[[ Data provided open ]]

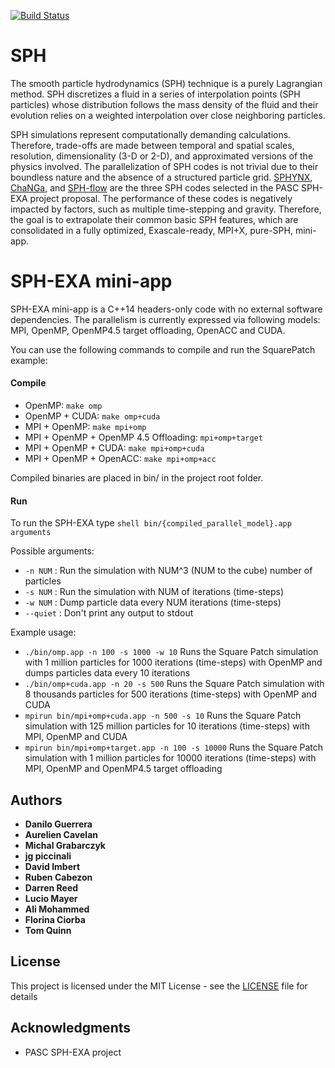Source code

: [![Build Status](https://api.travis-ci.org/unibas-dmi-hpc/SPH-EXA_mini-app.svg?branch=develop)](https://travis-ci.org/unibas-dmi-hpc/SPH-EXA_mini-app)


# SPH

The smooth particle hydrodynamics (SPH) technique is a purely Lagrangian method.
SPH discretizes a fluid in a series of interpolation points (SPH particles) 
whose distribution follows the mass density of the fluid and their evolution relies 
on a weighted interpolation over close neighboring particles.

SPH simulations represent computationally demanding calculations. 
Therefore, trade-offs are made between temporal and spatial scales, resolution, 
dimensionality (3-D or 2-D), and approximated versions of the physics involved. 
The parallelization of SPH codes is not trivial due to their boundless nature 
and the absence of a structured particle grid. 
[SPHYNX](https://astro.physik.unibas.ch/sphynx/), 
[ChaNGa](http://faculty.washington.edu/trq/hpcc/tools/changa.html), 
and [SPH-flow](http://www.sph-flow.com) are the three SPH codes selected in the PASC SPH-EXA project proposal. 
The performance of these codes is negatively impacted by factors, such as multiple time-stepping and gravity. 
Therefore, the goal is to extrapolate their common basic SPH features, which are consolidated in a fully optimized, Exascale-ready, MPI+X, pure-SPH, mini-app. 

# SPH-EXA mini-app

SPH-EXA mini-app is a C++14 headers-only code with no external software dependencies. 
The parallelism is currently expressed via following models: MPI, OpenMP, OpenMP4.5 target offloading, OpenACC and CUDA.

You can use the following commands to compile and run the SquarePatch example:

#### Compile

* OpenMP: ```make omp```
* OpenMP + CUDA: ```make omp+cuda```
* MPI + OpenMP: ```make mpi+omp```
* MPI + OpenMP + OpenMP 4.5 Offloading: ```mpi+omp+target```
* MPI + OpenMP + CUDA: ```make mpi+omp+cuda```
* MPI + OpenMP + OpenACC: ```make mpi+omp+acc```

Compiled binaries are placed in bin/ in the project root folder.

#### Run

To run the SPH-EXA type ```shell bin/{compiled_parallel_model}.app arguments```

Possible arguments:  
* ```-n NUM``` : Run the simulation with NUM^3 (NUM to the cube) number of particles  
* ```-s NUM``` : Run the simulation with NUM of iterations (time-steps)  
* ```-w NUM``` : Dump particle data every NUM iterations (time-steps)  
* ```--quiet``` : Don't print any output to stdout  

Example usage:  
* ```./bin/omp.app -n 100 -s 1000 -w 10``` Runs the Square Patch simulation with 1 million particles for 1000 iterations (time-steps) with OpenMP and dumps particles data every 10 iterations  
* ```./bin/omp+cuda.app -n 20 -s 500``` Runs the Square Patch simulation with 8 thousands particles for 500 iterations (time-steps) with OpenMP and CUDA  
* ```mpirun bin/mpi+omp+cuda.app -n 500 -s 10``` Runs the Square Patch simulation with 125 million particles for 10 iterations (time-steps) with MPI, OpenMP and CUDA  
* ```mpirun bin/mpi+omp+target.app -n 100 -s 10000``` Runs the Square Patch simulation with 1 million particles for 10000 iterations (time-steps) with MPI, OpenMP and OpenMP4.5 target offloading  

## Authors

* **Danilo Guerrera**
* **Aurelien Cavelan**
* **Michal Grabarczyk**
* **jg piccinali**
* **David Imbert**
* **Ruben Cabezon**
* **Darren Reed**
* **Lucio Mayer**
* **Ali Mohammed**
* **Florina Ciorba**
* **Tom Quinn**

## License

This project is licensed under the MIT License - see the [LICENSE](LICENSE) file for details

## Acknowledgments

* PASC SPH-EXA project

[[ Data provided closed ]]

### Task goal
Within the material above, transcribe exactly the lines that run from the line holding "SPH simulations represent" through the line holding "The parallelization of".

### Solution to the problem
SPH simulations represent computationally demanding calculations. 
Therefore, trade-offs are made between temporal and spatial scales, resolution, 
dimensionality (3-D or 2-D), and approximated versions of the physics involved. 
The parallelization of SPH codes is not trivial due to their boundless nature 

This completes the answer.